Another space telescope dedicated to GRB detection is NASA's SWIFT, launched on November 20, 2004. This spacecraft has three detection systems that can be activated within minutes of the one always on that picks up the Gamma-radiation. SWIFT is capable of finding and monitoring as many as 2 GRBs per week, far more than previous instruments, and will follow the changes to the stage when Black Holes as the end product is reached. SWIFT also can "see" back to the early days of the Universe out to almost 14 billion light years away. The spacecraft and its three telescopes are shown here:

Artist's sketch of SWIFT; BAT = Burst Alert Telescope; XRT = X-ray Telescope; UVOT = Ultraviolet Optical Telescope

In January, 2005 9 GRB events were detected by SWIFT. The first detection was in December, 2004, as shown below as an energy plot and the actual image derived from the data:

Energy plot of the first SWIFT-detected GRB
The bright spot is the GRB; the blue lines are background radiation effects.

The four panels in the illustration below show sequential steps in a gamma ray burst:

X-ray images of a GRB in late January of 2009.

As mentioned above, GRBs are all short-lived, even in human terms, lasting from hundreds of seconds to a few days. One very short duration type, which releases much less energy, is known as Gamma rays flashes; this lasts for milliseconds to a few seconds. These have been observed by SWIFT and by earth-based telescopes. Their cause(s) may be Neutron star pair interactions but other mechanisms have not been ruled out. Here are several that occurred simultaneously:

Lower energy GRBs, called 'flashes', or 'baby bursts'.

Problems with explaining GRBs are compounded by observations (using EGRET, NASA's orbiting Energetic Gamma Ray Experiment Telescope, part of the Compton X-ray Observatory) of about 170 sources of continuously emitting high energy Gamma rays. Thus, these do not display short-lived bursts. This class was first discovered by the Compton Gamma Ray Observatory (page 20-3). They may be associated with clumps of supersymmetric particles (page 20-1) including a type called the neutralino.
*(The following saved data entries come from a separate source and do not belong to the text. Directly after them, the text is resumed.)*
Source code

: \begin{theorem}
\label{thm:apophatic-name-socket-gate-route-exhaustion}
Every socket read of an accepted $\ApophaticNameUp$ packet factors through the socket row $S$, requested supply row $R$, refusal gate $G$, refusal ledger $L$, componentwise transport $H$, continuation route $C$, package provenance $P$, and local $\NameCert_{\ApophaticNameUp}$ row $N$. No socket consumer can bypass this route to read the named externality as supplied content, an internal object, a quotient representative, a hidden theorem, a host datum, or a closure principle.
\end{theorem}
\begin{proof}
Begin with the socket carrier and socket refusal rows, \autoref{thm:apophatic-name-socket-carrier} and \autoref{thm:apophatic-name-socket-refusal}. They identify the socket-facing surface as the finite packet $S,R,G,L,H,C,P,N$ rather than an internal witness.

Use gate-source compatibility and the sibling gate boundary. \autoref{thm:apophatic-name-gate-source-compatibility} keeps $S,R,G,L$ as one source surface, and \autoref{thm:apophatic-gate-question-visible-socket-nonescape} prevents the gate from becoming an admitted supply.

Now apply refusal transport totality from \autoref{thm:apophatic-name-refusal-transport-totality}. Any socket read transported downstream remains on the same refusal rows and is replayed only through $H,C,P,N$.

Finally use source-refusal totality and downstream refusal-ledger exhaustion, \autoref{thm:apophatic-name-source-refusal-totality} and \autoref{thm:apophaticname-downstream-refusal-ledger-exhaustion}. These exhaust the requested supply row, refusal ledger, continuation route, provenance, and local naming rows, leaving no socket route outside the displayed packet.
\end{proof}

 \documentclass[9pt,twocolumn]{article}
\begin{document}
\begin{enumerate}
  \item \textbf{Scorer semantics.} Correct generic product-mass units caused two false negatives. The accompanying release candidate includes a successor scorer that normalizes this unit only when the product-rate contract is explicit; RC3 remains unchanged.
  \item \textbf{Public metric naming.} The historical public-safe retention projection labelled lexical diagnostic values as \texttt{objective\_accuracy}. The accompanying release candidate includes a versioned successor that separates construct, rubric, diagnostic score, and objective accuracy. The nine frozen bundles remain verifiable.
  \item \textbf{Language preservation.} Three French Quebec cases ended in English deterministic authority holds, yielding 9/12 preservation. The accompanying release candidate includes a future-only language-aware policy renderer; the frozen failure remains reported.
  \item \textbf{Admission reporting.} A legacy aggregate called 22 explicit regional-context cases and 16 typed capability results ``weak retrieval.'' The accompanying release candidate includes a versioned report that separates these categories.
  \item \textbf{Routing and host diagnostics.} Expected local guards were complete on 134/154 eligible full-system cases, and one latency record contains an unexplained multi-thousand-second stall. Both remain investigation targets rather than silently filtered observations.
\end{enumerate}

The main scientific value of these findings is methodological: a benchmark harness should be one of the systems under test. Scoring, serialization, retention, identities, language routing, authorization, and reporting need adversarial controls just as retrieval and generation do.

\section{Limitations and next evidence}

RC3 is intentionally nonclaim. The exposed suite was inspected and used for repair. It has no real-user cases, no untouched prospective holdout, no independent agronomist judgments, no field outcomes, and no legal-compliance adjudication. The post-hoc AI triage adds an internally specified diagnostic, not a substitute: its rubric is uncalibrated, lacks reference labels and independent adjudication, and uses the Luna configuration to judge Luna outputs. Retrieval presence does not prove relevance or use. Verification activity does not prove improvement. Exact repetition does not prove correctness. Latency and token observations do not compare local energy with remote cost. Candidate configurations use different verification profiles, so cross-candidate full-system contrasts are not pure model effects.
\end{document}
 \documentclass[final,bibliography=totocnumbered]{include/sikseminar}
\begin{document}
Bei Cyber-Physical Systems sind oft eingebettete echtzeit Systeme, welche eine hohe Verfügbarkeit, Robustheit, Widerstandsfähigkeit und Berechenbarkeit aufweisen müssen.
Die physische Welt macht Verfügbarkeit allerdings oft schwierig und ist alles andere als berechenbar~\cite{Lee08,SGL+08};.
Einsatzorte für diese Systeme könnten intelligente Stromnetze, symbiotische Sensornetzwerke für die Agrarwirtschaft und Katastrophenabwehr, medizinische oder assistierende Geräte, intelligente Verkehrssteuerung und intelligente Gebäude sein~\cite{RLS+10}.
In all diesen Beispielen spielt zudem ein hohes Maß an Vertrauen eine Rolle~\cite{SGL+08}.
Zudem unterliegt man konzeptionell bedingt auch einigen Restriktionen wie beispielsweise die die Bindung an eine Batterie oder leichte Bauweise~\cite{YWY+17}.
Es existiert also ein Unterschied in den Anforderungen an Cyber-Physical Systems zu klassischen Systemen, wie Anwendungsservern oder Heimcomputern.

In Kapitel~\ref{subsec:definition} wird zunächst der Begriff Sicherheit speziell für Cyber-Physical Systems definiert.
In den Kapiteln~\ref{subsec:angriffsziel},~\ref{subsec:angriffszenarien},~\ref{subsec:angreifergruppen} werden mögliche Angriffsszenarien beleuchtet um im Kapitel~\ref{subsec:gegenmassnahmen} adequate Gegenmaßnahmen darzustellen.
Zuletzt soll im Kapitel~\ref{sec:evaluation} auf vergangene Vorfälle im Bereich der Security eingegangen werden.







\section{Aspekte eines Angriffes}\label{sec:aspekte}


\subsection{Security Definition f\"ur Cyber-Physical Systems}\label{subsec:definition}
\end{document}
Gamma Ray Bursts are of great significance to astrophysicists from a theoretical standpoint. But, they also should be of interest to the general public - to all of humanity, since they pose a potential threat to all life on Earth. If one should occur in this part of the Milky Way, and be pointed in the right direction, the gamma rays could be fatal both from their direct effect on living tissue and from the likelihood that they would blow away the ozone layer that protects Earth from solar irradiation. This may actually have happened at the end of the Silurian Period about 400 million years ago when a major extinction occurred, which has not yet been linked with any other cause. However, there is a very small probability that the any star near the Sun will be of the right size to produce a hypernova; but, the neutron star collision cannot be ruled out right now since such binary pairs are not easily detected.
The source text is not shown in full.